FYI: If other people want to do some testing in this area, I have just released the source code for the algorithm described above: https://github.com/buildbarn/go-cdc
Hey @roloffs ,
We had a monthly REAPI meeting this week and the maintainers have concluded that we should push this PR forward. As folks discussed on the current state of this PR, notable blockers that need some additional work:
-
Clarification on which chunking algorithm should be included and why they should be included. In the specific case of CDC, the maintainers have asked whether we could provide a "sane default" for the set of tuning involved in setting it up.
-
A test vector should be provided for each chunking algorithm. This should help folks verify their implementations against the spec more easily.
-
Some document improvement is needed. Specifically, the maintainers suggested that this new API set should be marked as an "optional extension" of REAPI v2. The purpose is to highlight that this is a temporary solution for the large blobs problem for REAPI v2. I also suspect using the word "Experimental" here would help lower the expectations from the end users and help us merge this PR earlier. The maintainers hope that REAPI v3 will provide a more concrete solution to this problem.

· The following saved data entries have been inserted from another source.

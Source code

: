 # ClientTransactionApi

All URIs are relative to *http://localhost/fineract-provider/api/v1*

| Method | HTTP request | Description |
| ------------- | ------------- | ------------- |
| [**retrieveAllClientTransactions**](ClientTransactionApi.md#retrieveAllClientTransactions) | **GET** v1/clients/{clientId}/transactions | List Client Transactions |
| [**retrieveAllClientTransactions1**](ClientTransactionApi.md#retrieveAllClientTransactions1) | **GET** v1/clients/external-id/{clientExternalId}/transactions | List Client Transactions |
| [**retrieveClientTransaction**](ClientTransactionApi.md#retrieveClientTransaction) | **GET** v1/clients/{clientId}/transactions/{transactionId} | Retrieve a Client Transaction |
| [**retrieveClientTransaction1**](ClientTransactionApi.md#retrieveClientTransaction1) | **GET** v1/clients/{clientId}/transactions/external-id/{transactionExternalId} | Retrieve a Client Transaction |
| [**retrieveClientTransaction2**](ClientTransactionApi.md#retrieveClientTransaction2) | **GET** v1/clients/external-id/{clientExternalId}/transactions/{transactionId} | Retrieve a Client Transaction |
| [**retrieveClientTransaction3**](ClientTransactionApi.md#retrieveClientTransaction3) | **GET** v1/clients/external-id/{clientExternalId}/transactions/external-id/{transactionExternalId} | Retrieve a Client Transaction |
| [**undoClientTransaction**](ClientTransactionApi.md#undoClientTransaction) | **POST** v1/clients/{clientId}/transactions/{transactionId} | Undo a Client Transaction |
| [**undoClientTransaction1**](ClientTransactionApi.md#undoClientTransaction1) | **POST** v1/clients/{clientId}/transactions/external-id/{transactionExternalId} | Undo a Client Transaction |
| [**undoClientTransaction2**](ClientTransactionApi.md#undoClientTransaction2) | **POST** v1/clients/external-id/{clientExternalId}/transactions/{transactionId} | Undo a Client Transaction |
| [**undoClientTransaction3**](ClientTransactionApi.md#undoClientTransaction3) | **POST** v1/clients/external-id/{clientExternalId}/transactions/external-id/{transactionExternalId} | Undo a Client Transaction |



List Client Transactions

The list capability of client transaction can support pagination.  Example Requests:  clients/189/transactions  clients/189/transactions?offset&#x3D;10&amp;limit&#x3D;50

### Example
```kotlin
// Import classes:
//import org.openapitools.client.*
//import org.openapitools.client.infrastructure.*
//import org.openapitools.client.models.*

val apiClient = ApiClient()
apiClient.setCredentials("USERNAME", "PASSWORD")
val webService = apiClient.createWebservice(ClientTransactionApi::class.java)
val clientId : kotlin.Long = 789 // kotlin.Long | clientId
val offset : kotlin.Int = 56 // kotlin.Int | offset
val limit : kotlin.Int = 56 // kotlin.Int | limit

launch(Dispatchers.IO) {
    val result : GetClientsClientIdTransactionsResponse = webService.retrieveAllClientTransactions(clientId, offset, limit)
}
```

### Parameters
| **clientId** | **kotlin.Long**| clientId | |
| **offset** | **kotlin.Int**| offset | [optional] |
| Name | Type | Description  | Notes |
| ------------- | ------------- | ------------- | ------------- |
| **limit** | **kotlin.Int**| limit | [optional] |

With that said, please let me know if you still have the capacity to work on this PR. If not, I could give it a try in a few weeks to see if I could help drive it to the finish line.
cc: @buchgr @EdSchouten
Hello @sluongng, sorry for not being responsive for a longer time, I was on parental leave from work for three months and will catch up everything during the next days. I am willing to finish this PR and also have the capacity to do this from now on. Still, if you are willing to support, it would be appreciated since I have to consider and incorporate all great comments from @EdSchouten. Today, there is a Remote Execution API Working Group Meeting, however, I won't attend since there is not much to report. I will do my best to finish everything until the next meeting in August.